With another busy week ahead, it feels so great to have my meals planned and grocery list made!  We actually followed our plan without any variation last week.  All of the meals turned out great, but I was most impressed with the Sweet Potato Chili.  It was a wonderful vegetarian variation and it was a huge hit with my little guy!  My mom will be visiting this week starting on Wednesday, which will relieve a bit of our day to day grind.  Looking forward to some great meals and a Saturday night out with my hubby!  As always, check out many menu ideas via Org Junkie's MPM posting.  Let me know if you have any questions or feedback! 

Monday - Homemade Pizzas
Tuesday - Coconut Curry Chicken with Rice and green beans
Wednesday - Slow Cooker Beef Stew
Thursday - Turkey Burgers (edit: NO soy sauce) with sweet potato fries and salad
Friday - Leftovers or take-out
Saturday - Night out!
Sunday - Crock Pot Chili (Football Sunday!  GO PACKERS!  See recipe below, this is a family favorite!)

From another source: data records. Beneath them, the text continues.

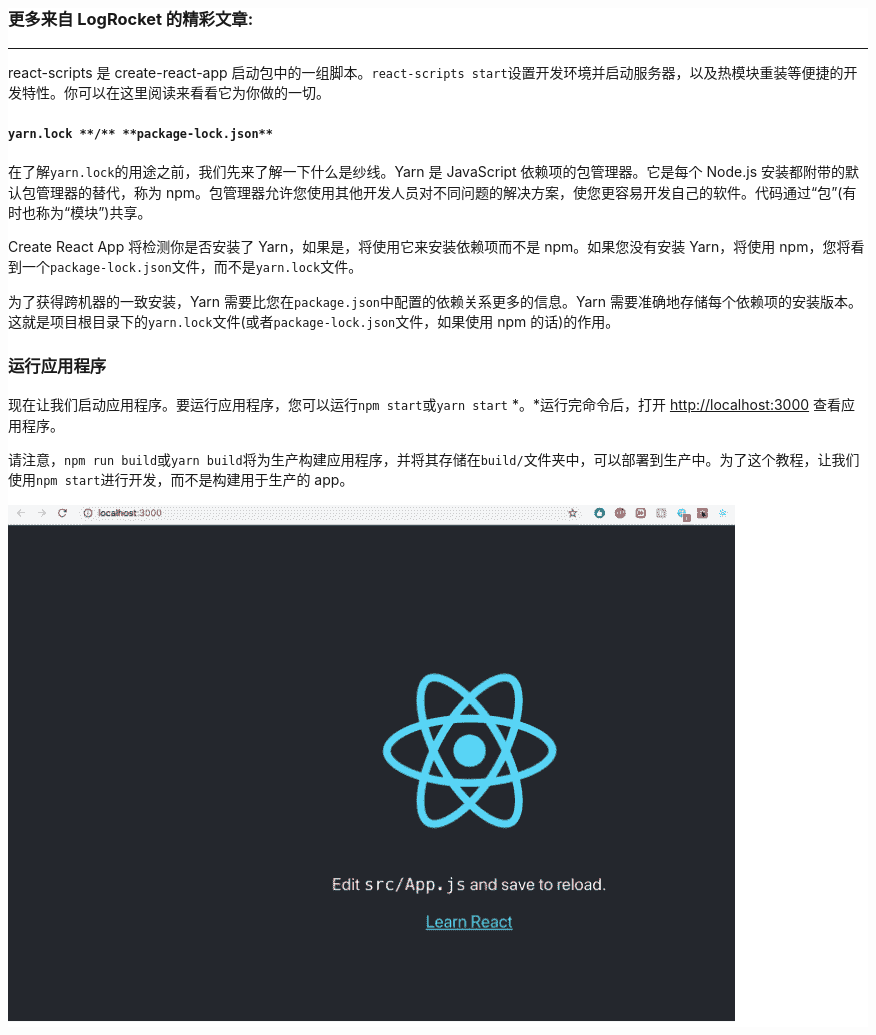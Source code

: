 ### 更多来自 LogRocket 的精彩文章:

* * *

react-scripts 是 create-react-app 启动包中的一组脚本。`react-scripts start`设置开发环境并启动服务器，以及热模块重装等便捷的开发特性。你可以在这里阅读来看看它为你做的一切。

#### `yarn.lock **/** **package-lock.json**`

在了解`yarn.lock`的用途之前，我们先来了解一下什么是纱线。Yarn 是 JavaScript 依赖项的包管理器。它是每个 Node.js 安装都附带的默认包管理器的替代，称为 npm。包管理器允许您使用其他开发人员对不同问题的解决方案，使您更容易开发自己的软件。代码通过“包”(有时也称为“模块”)共享。

Create React App 将检测你是否安装了 Yarn，如果是，将使用它来安装依赖项而不是 npm。如果您没有安装 Yarn，将使用 npm，您将看到一个`package-lock.json`文件，而不是`yarn.lock`文件。

为了获得跨机器的一致安装，Yarn 需要比您在`package.json`中配置的依赖关系更多的信息。Yarn 需要准确地存储每个依赖项的安装版本。这就是项目根目录下的`yarn.lock`文件(或者`package-lock.json`文件，如果使用 npm 的话)的作用。

### 运行应用程序

现在让我们启动应用程序。要运行应用程序，您可以运行`npm start`或`yarn start` *。*运行完命令后，打开 [http://localhost:3000](http://localhost:3000/) 查看应用程序。

请注意，`npm run build`或`yarn build`将为生产构建应用程序，并将其存储在`build/`文件夹中，可以部署到生产中。为了这个教程，让我们使用`npm start`进行开发，而不是构建用于生产的 app。

![create-react-app-homescreen](img/278cc471240694d52c90333c1ee385ee.png)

Recipe for Crock Pot Chili:
2 tablespoons olive oil
3 garlic cloves, minced
1 cup chopped sweet yellow onion
1-2 jalapenos, seeds removed, diced
1 tablespoon chili powder
2 to 3 teaspoons ground cumin
2 lbs. lean ground beef or turkey
1 teaspoon dried leaf oregano
2 bay leaves
2 (14 oz) cans diced tomatoes in juice (note: I prefer fire roasted tomatoes)
1 1/2 cups water
1 can (6 oz.) tomato paste
1 tablespoon red wine vinegar
1 can (16 ounces each) black beans, drained and rinsed
1 can (16 ounces each) garbanzo beans (or other favorite bean), drained and rinsed
grated cheese, sour cream, chopped parsley, diced avocado, green onion, or other garnishes

PREPARATION:
Heat the oil in a large, non-stick skillet and saute the onions, garlic and jalapeno. Cook 1 minute, then add chili powder and cumin and cook 2 minutes, stirring. Add this mixture to the crockpot. Brown the beef in the same skillet, drain and add to crock pot.

Add all remaining ingredients except canned beans and garnishes to the crock pot, stir well.

Cook on low for 6-8 hours. Add beans 1 hour or so before serving. Serve with garnishes.